[[ Data shown open ]]
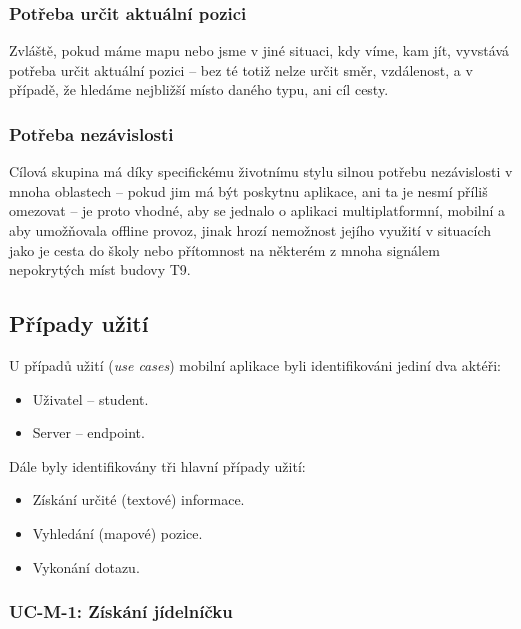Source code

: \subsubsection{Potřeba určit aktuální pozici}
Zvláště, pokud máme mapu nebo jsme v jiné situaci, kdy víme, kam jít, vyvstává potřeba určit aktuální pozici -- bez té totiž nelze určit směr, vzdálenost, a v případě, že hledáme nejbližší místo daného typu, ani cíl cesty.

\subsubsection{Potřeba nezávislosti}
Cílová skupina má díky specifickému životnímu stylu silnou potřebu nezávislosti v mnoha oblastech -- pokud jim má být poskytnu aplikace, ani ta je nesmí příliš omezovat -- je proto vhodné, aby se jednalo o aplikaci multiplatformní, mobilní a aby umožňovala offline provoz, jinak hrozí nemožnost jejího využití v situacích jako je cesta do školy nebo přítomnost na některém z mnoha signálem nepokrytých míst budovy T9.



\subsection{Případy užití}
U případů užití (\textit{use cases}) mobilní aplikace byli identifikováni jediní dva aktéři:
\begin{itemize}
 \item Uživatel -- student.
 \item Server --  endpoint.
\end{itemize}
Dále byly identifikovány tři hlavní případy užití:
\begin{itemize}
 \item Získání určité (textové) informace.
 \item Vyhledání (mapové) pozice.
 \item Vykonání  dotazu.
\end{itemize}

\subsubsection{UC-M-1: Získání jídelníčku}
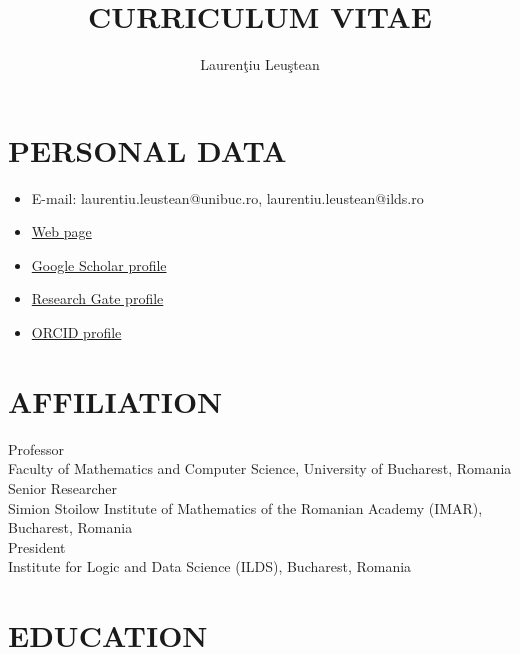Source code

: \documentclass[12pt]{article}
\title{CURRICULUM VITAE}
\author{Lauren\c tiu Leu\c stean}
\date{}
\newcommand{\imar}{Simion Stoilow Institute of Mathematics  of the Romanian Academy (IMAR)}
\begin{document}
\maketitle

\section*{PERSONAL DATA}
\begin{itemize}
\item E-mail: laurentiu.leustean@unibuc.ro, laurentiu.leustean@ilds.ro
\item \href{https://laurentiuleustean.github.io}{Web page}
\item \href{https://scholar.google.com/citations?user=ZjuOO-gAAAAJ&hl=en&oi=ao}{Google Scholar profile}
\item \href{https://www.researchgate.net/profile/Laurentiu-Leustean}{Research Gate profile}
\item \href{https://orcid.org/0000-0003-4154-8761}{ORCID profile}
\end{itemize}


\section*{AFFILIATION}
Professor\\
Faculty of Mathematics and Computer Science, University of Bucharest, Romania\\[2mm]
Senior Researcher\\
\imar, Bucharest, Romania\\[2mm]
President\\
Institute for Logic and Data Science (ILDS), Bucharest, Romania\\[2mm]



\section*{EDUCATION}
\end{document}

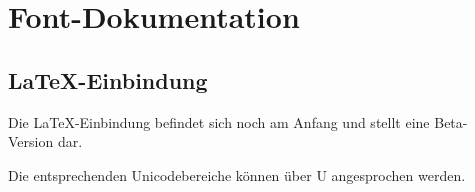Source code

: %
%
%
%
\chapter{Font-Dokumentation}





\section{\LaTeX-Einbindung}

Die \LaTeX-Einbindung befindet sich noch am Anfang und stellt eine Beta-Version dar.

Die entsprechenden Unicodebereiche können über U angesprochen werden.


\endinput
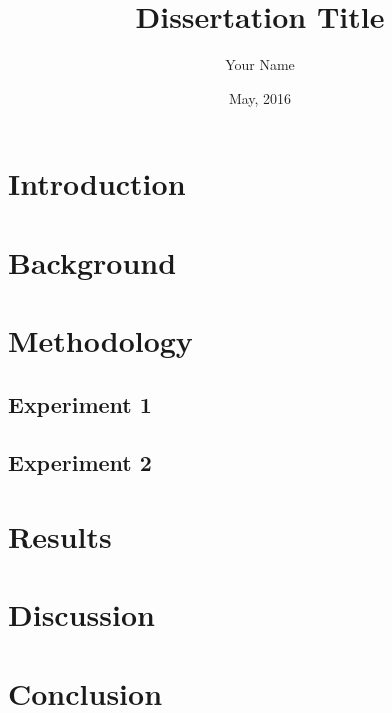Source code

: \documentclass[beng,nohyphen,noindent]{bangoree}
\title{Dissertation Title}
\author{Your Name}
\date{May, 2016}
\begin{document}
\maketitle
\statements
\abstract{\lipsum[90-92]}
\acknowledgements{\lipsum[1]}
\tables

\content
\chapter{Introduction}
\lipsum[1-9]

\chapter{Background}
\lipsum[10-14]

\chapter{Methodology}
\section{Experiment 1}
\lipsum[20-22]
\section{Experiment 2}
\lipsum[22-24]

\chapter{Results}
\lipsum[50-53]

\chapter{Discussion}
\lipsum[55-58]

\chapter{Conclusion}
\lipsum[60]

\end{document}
[[ Data shown closed ]]
[[ Data shown open ]]
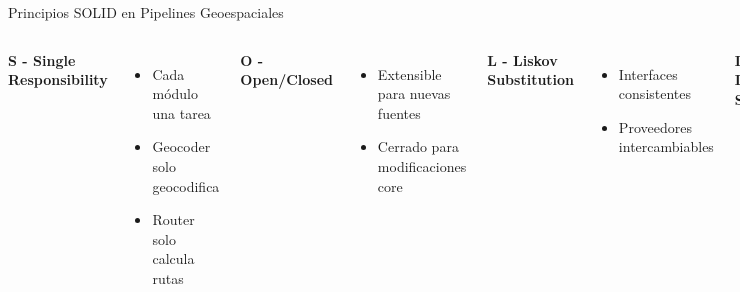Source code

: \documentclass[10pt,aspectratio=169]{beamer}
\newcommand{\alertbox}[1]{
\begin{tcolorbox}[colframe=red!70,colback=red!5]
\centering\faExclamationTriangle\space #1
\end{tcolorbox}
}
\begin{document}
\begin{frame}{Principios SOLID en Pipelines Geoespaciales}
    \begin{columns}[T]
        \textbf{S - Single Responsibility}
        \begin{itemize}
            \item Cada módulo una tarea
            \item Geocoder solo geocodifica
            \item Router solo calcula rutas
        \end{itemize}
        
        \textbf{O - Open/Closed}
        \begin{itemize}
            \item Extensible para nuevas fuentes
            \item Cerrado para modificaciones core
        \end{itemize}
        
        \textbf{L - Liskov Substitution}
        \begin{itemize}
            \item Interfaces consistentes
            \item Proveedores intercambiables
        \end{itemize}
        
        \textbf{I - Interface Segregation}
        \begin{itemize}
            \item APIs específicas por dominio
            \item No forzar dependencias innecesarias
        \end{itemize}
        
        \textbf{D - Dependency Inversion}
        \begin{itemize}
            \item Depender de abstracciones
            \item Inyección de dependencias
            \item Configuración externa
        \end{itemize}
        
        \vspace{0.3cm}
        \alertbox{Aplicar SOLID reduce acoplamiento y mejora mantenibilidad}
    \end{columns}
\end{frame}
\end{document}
[[ Data shown closed ]]
§ What to do: Copy out every line of the entries where the string "pozici" shows up.

§ Answer box:
: \subsubsection{Potřeba určit aktuální pozici}
Zvláště, pokud máme mapu nebo jsme v jiné situaci, kdy víme, kam jít, vyvstává potřeba určit aktuální pozici -- bez té totiž nelze určit směr, vzdálenost, a v případě, že hledáme nejbližší místo daného typu, ani cíl cesty.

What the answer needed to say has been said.